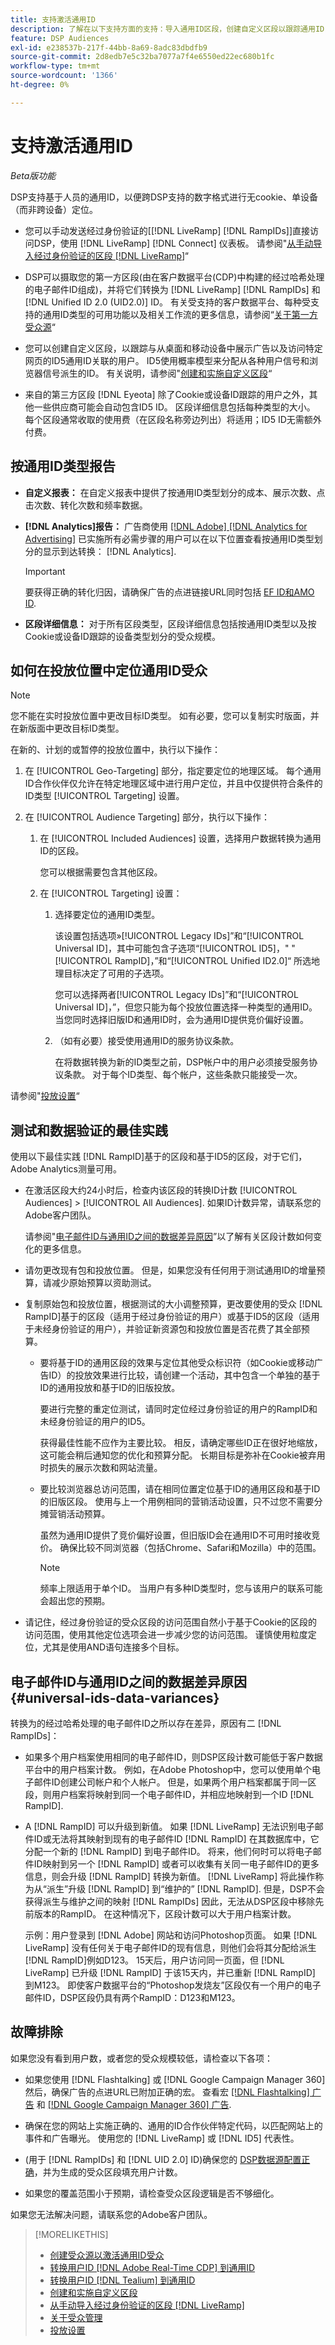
 ```yaml
---
title: 支持激活通用ID
description: 了解在以下支持方面的支持：导入通用ID区段，创建自定义区段以跟踪通用ID，以及将第一方区段中的其他用户标识符转换为通用ID以实现无痕定位。
feature: DSP Audiences
exl-id: e238537b-217f-44bb-8a69-8adc83dbdfb9
source-git-commit: 2d8edb7e5c32ba7077a7f4e6550ed22ec680b1fc
workflow-type: tm+mt
source-wordcount: '1366'
ht-degree: 0%

---
```


# 支持激活通用ID

<!-- Once we have CDP support for ID5 and can set up activation via sources, then maybe I can move this info into "About Sources" and "About Audiences." Or maybe make this the go-to page, removing info from those other pages? -->

*Beta版功能*

DSP支持基于人员的通用ID，以便跨DSP支持的数字格式进行无cookie、单设备（而非跨设备）定位。

* 您可以手动发送经过身份验证的[[!DNL LiveRamp] [!DNL RampIDs]]直接访问DSP，使用 [!DNL LiveRamp] [!DNL Connect] 仪表板。 请参阅&quot;[从手动导入经过身份验证的区段 [!DNL LiveRamp]](/help/dsp/audiences/sources/source-import-liveramp-segments.md)“

* DSP可以摄取您的第一方区段(由在客户数据平台(CDP)中构建的经过哈希处理的电子邮件ID组成)，并将它们转换为 [!DNL LiveRamp] [!DNL RampIDs] 和 [!DNL Unified ID 2.0 (UID2.0)] ID。 有关受支持的客户数据平台、每种受支持的通用ID类型的可用功能以及相关工作流的更多信息，请参阅“[关于第一方受众源](/help/dsp/audiences/sources/source-about.md)“

* 您可以创建自定义区段，以跟踪与从桌面和移动设备中展示广告以及访问特定网页的ID5通用ID关联的用户。 ID5使用概率模型来分配从各种用户信号和浏览器信号派生的ID。 有关说明，请参阅&quot;[创建和实施自定义区段](/help/dsp/audiences/custom-segment-create.md)“

* 来自的第三方区段 [!DNL Eyeota] 除了Cookie或设备ID跟踪的用户之外，其他一些供应商可能会自动包含ID5 ID。 区段详细信息包括每种类型的大小。 每个区段通常收取的使用费（在区段名称旁边列出）将适用；ID5 ID无需额外付费。

<!-- Make above statement more generic when other ID types are available 

* Some third-party segment vendors have started including universal IDs in their segments, and you can use them in saved audiences and as placement targets without any extra steps or extra fees.
-->

## 按通用ID类型报告

* **自定义报表：** 在自定义报表中提供了按通用ID类型划分的成本、展示次数、点击次数、转化次数和频率数据。

* **[!DNL Analytics]报告：** 广告商使用 [[!DNL Adobe] [!DNL Analytics for Advertising]](/help/integrations/analytics/overview.md) 已实施所有必需步骤的用户可以在以下位置查看按通用ID类型划分的显示到达转换： [!DNL Analytics].

  >[!IMPORTANT]
  >
  >要获得正确的转化归因，请确保广告的点进链接URL同时包括 [EF ID和AMO ID](/help/integrations/analytics/ids.md).

* **区段详细信息：** 对于所有区段类型，区段详细信息包括按通用ID类型以及按Cookie或设备ID跟踪的设备类型划分的受众规模。

## 如何在投放位置中定位通用ID受众

>[!NOTE]
>
>您不能在实时投放位置中更改目标ID类型。 如有必要，您可以复制实时版面，并在新版面中更改目标ID类型。

在新的、计划的或暂停的投放位置中，执行以下操作：

1. 在 [!UICONTROL Geo-Targeting] 部分，指定要定位的地理区域。 每个通用ID合作伙伴仅允许在特定地理区域中进行用户定位，并且中仅提供符合条件的ID类型 [!UICONTROL Targeting] 设置。

1. 在 [!UICONTROL Audience Targeting] 部分，执行以下操作：

   1. 在 [!UICONTROL Included Audiences] 设置，选择用户数据转换为通用ID的区段。

      您可以根据需要包含其他区段。

   1. 在 [!UICONTROL Targeting] 设置：

      1. 选择要定位的通用ID类型。

         该设置包括选项»[!UICONTROL Legacy IDs]”和“[!UICONTROL Universal ID]，其中可能包含子选项“[!UICONTROL ID5]，&quot; &quot;[!UICONTROL RampID]，”和“[!UICONTROL Unified ID2.0]“ 所选地理目标决定了可用的子选项。

         您可以选择两者[!UICONTROL Legacy IDs]”和“[!UICONTROL Universal ID]，”，但您只能为每个投放位置选择一种类型的通用ID。 当您同时选择旧版ID和通用ID时，会为通用ID提供竞价偏好设置。

      1. （如有必要）接受使用通用ID的服务协议条款。

         在将数据转换为新的ID类型之前，DSP帐户中的用户必须接受服务协议条款。 对于每个ID类型、每个帐户，这些条款只能接受一次。

请参阅&quot;[投放设置](/help/dsp/campaign-management/placements/placement-settings.md)“

## 测试和数据验证的最佳实践

使用以下最佳实践 [!DNL RampID]基于的区段和基于ID5的区段，对于它们，Adobe Analytics测量可用。

* 在激活区段大约24小时后，检查内该区段的转换ID计数 [!UICONTROL Audiences] > [!UICONTROL All Audiences]. 如果ID计数异常，请联系您的Adobe客户团队。

  请参阅&quot;[电子邮件ID与通用ID之间的数据差异原因](#universal-ids-data-variances)”以了解有关区段计数如何变化的更多信息。

* 请勿更改现有包和投放位置。 但是，如果您没有任何用于测试通用ID的增量预算，请减少原始预算以资助测试。

* 复制原始包和投放位置，根据测试的大小调整预算，更改要使用的受众 [!DNL RampID]基于的区段（适用于经过身份验证的用户）或基于ID5的区段（适用于未经身份验证的用户），并验证新资源包和投放位置是否花费了其全部预算。

   * 要将基于ID的通用区段的效果与定位其他受众标识符（如Cookie或移动广告ID）的投放效果进行比较，请创建一个活动，其中包含一个单独的基于ID的通用投放和基于ID的旧版投放。

     要进行完整的重定位测试，请同时定位经过身份验证的用户的RampID和未经身份验证的用户的ID5。

     获得最佳性能不应作为主要比较。 相反，请确定哪些ID正在很好地缩放，这可能会稍后通知您的优化和预算分配。 长期目标是弥补在Cookie被弃用时损失的展示次数和网站流量。

   * 要比较浏览器总访问范围，请在相同位置定位基于ID的通用区段和基于ID的旧版区段。 使用与上一个用例相同的营销活动设置，只不过您不需要分摊营销活动预算。

     虽然为通用ID提供了竞价偏好设置，但旧版ID会在通用ID不可用时接收竞价。 确保比较不同浏览器（包括Chrome、Safari和Mozilla）中的范围。

     >[!NOTE]
     >
     >频率上限适用于单个ID。 当用户有多种ID类型时，您与该用户的联系可能会超出您的预期。

* 请记住，经过身份验证的受众区段的访问范围自然小于基于Cookie的区段的访问范围，使用其他定位选项会进一步减少您的访问范围。 谨慎使用粒度定位，尤其是使用AND语句连接多个目标。

## 电子邮件ID与通用ID之间的数据差异原因 {#universal-ids-data-variances}

转换为的经过哈希处理的电子邮件ID之所以存在差异，原因有二 [!DNL RampIDs]：

* 如果多个用户档案使用相同的电子邮件ID，则DSP区段计数可能低于客户数据平台中的用户档案计数。 例如，在Adobe Photoshop中，您可以使用单个电子邮件ID创建公司帐户和个人帐户。 但是，如果两个用户档案都属于同一区段，则用户档案将映射到同一个电子邮件ID，并相应地映射到一个ID [!DNL RampID].

* A [!DNL RampID] 可以升级到新值。 如果 [!DNL LiveRamp] 无法识别电子邮件ID或无法将其映射到现有的电子邮件ID [!DNL RampID] 在其数据库中，它分配一个新的 [!DNL RampID] 到电子邮件ID。 将来，他们何时可以将电子邮件ID映射到另一个 [!DNL RampID] 或者可以收集有关同一电子邮件ID的更多信息，则会升级 [!DNL RampID] 转换为新值。 [!DNL LiveRamp] 将此操作称为从“派生”升级 [!DNL RampID] 到“维护的” [!DNL RampID]. 但是，DSP不会获得派生与维护之间的映射 [!DNL RampIDs] 因此，无法从DSP区段中移除先前版本的RampID。 在这种情况下，区段计数可以大于用户档案计数。

  示例：用户登录到 [!DNL Adobe] 网站和访问Photoshop页面。 如果 [!DNL LiveRamp] 没有任何关于电子邮件ID的现有信息，则他们会将其分配给派生 [!DNL RampID]例如D123。 15天后，用户访问同一页面，但 [!DNL LiveRamp] 已升级 [!DNL RampID] 于该15天内，并已重新 [!DNL RampID] 到M123。 即使客户数据平台的“Photoshop发烧友”区段仅有一个用户的电子邮件ID，DSP区段仍具有两个RampID：D123和M123。

## 故障排除

如果您没有看到用户数，或者您的受众规模较低，请检查以下各项：

* 如果您使用 [!DNL Flashtalking] 或 [!DNL Google Campaign Manager 360] 然后，确保广告的点进URL已附加正确的宏。 查看宏 [[!DNL Flashtalking] 广告](/help/integrations/analytics/macros-flashtalking.md) 和 [[!DNL Google Campaign Manager 360] 广告](/help/integrations/analytics/macros-google-campaign-manager.md).

* 确保在您的网站上实施正确的、通用的ID合作伙伴特定代码，以匹配网站上的事件和广告曝光。 使用您的 [!DNL LiveRamp] 或 [!DNL ID5] 代表性。

* (用于 [!DNL RampIDs] 和 [!DNL UID 2.0] ID)确保您的 [DSP数据源配置正确](/help/dsp/audiences/sources/source-settings.md)，并为生成的受众区段填充用户计数。

* 如果您的覆盖范围小于预期，请检查受众区段逻辑是否不够细化。

如果您无法解决问题，请联系您的Adobe客户团队。

>[!MORELIKETHIS]
>
>* [创建受众源以激活通用ID受众](/help/dsp/audiences/sources/source-create.md)
>* [转换用户ID [!DNL Adobe Real-Time CDP] 到通用ID](/help/dsp/audiences/sources/source-adobe-rtcdp.md)
>* [转换用户ID [!DNL Tealium] 到通用ID](/help/dsp/audiences/sources/source-tealium.md)
>* [创建和实施自定义区段](/help/dsp/audiences/custom-segment-create.md)
>* [从手动导入经过身份验证的区段 [!DNL LiveRamp]](/help/dsp/audiences/sources/source-import-liveramp-segments.md)
>* [关于受众管理](/help/dsp/audiences/audience-about.md)
>* [投放设置](/help/dsp/campaign-management/placements/placement-settings.md)

<!--
>* [Convert User IDs from [!DNL Optimizely] to Universal IDs](/help/dsp/audiences/sources/source-optimizely.md)
-->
.....
→ Exercise brief: Note every line of the records that holds the word "quot", and copy it.

→ Task solution:
* 您可以手动发送经过身份验证的[[!DNL LiveRamp] [!DNL RampIDs]]直接访问DSP，使用 [!DNL LiveRamp] [!DNL Connect] 仪表板。 请参阅&quot;[从手动导入经过身份验证的区段 [!DNL LiveRamp]](/help/dsp/audiences/sources/source-import-liveramp-segments.md)“
* 您可以创建自定义区段，以跟踪与从桌面和移动设备中展示广告以及访问特定网页的ID5通用ID关联的用户。 ID5使用概率模型来分配从各种用户信号和浏览器信号派生的ID。 有关说明，请参阅&quot;[创建和实施自定义区段](/help/dsp/audiences/custom-segment-create.md)“
         该设置包括选项»[!UICONTROL Legacy IDs]”和“[!UICONTROL Universal ID]，其中可能包含子选项“[!UICONTROL ID5]，&quot; &quot;[!UICONTROL RampID]，”和“[!UICONTROL Unified ID2.0]“ 所选地理目标决定了可用的子选项。
请参阅&quot;[投放设置](/help/dsp/campaign-management/placements/placement-settings.md)“
  请参阅&quot;[电子邮件ID与通用ID之间的数据差异原因](#universal-ids-data-variances)”以了解有关区段计数如何变化的更多信息。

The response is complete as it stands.